British Journal of Family Planning. 1984 Jul; 10(37):37.This editorial takes a broad, international look at the worldwide implications of decisions taken in the United Kingdom (U.K.) and the US with regard to family planning. National authorities, like the U.K. Committee for Safety of Medicines (CSM) of the US Food and Drug Administration, address issues concerning the safety of pharmaceutical products in terms of risk/benefit ratios applicable in their countries. International repercussions of US and U.K. decision making must be considered, especially in the area of pharmaceutical products, where they have an important world leadership role. Much of the adverse publicity of the use of Depo-Provera has focused on the fact that it was not approved for longterm use in the U.K. and the US. It is not equally known that the CSM, IPPF and WHO recommeded approval, but were overruled by the licensing agencies.
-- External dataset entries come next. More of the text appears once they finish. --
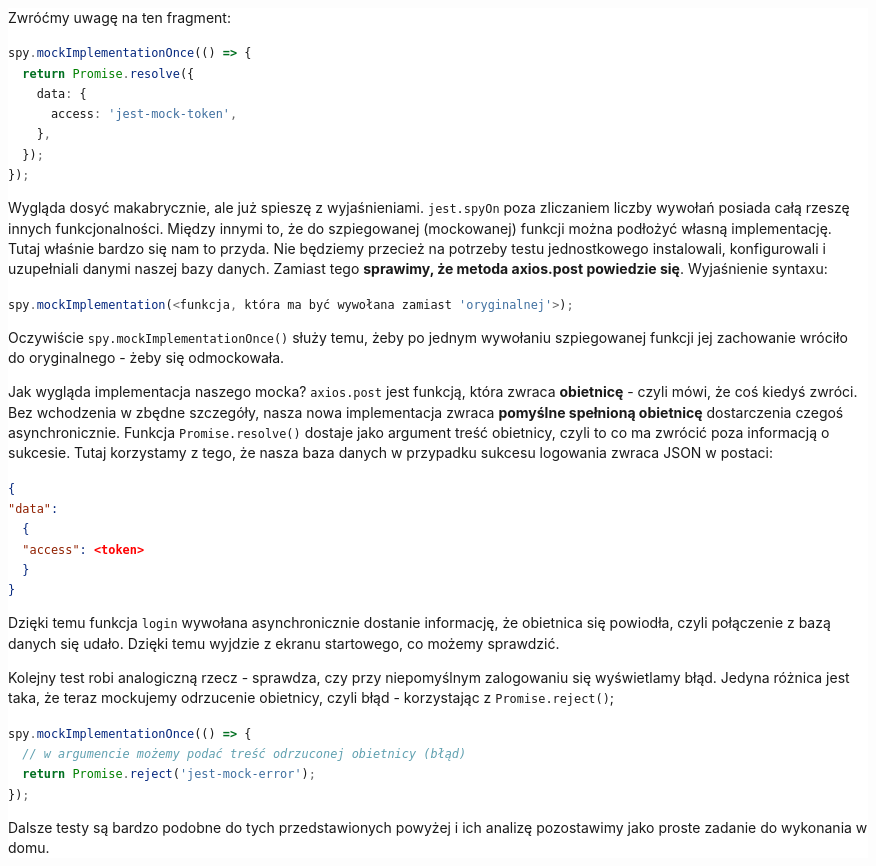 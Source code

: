 Zwróćmy uwagę na ten fragment:

```TypeScript
spy.mockImplementationOnce(() => {
  return Promise.resolve({
    data: {
      access: 'jest-mock-token',
    },
  });
});
```

Wygląda dosyć makabrycznie, ale już spieszę z wyjaśnieniami. `jest.spyOn` poza zliczaniem liczby wywołań posiada całą rzeszę innych funkcjonalności. Między innymi to, że do szpiegowanej (mockowanej) funkcji można podłożyć własną implementację. Tutaj właśnie bardzo się nam to przyda. Nie będziemy przecież na potrzeby testu jednostkowego instalowali, konfigurowali i uzupełniali danymi naszej bazy danych. Zamiast tego **sprawimy, że metoda axios.post powiedzie się**. Wyjaśnienie syntaxu:

```TypeScript
spy.mockImplementation(<funkcja, która ma być wywołana zamiast 'oryginalnej'>);
```

Oczywiście `spy.mockImplementationOnce()` służy temu, żeby po jednym wywołaniu szpiegowanej funkcji jej zachowanie wróciło do oryginalnego - żeby się odmockowała.

Jak wygląda implementacja naszego mocka? `axios.post` jest funkcją, która zwraca **obietnicę** - czyli mówi, że coś kiedyś zwróci. Bez wchodzenia w zbędne szczegóły, nasza nowa implementacja zwraca **pomyślne spełnioną obietnicę** dostarczenia czegoś asynchronicznie. Funkcja `Promise.resolve()` dostaje jako argument treść obietnicy, czyli to co ma zwrócić poza informacją o sukcesie. Tutaj korzystamy z tego, że nasza baza danych w przypadku sukcesu logowania zwraca JSON w postaci:

```JSON
{
"data":
  {
  "access": <token>
  }
}
```

Dzięki temu funkcja `login` wywołana asynchronicznie dostanie informację, że obietnica się powiodła, czyli połączenie z bazą danych się udało. Dzięki temu wyjdzie z ekranu startowego, co możemy sprawdzić.

Kolejny test robi analogiczną rzecz - sprawdza, czy przy niepomyślnym zalogowaniu się wyświetlamy błąd. Jedyna różnica jest taka, że teraz mockujemy odrzucenie obietnicy, czyli błąd - korzystając z `Promise.reject()`;

```TypeScript
spy.mockImplementationOnce(() => {
  // w argumencie możemy podać treść odrzuconej obietnicy (błąd)
  return Promise.reject('jest-mock-error');
});
```

Dalsze testy są bardzo podobne do tych przedstawionych powyżej i ich analizę pozostawimy jako proste zadanie do wykonania w domu.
The controversy caused by the Lancet articles of Professors with family planning doctors. At present several family planning issues in the U.K., such as contraception for minors, have implications for other countries. A campaign is being undertaken to enforce 'Squeal' laws in the U.K. and the US requiring parental consent for their teenagers under 16 to use contraceptives. In some developing countries, urbanization heightens the problem of adolescent sexuality. Carefully designed adolescent programs, stressing the need for adequate counseling, are needed. Many issues of international interest go unnoticed in the U.K. International agencies, like the WHO and UNiCEF, have embarked on a global program to promote lactation both for its benficial effects on an infant's growth and development and for birth spacing effects. It may be of benefit to family planning professionals in the U.K. to pay attention to international activity in such issues.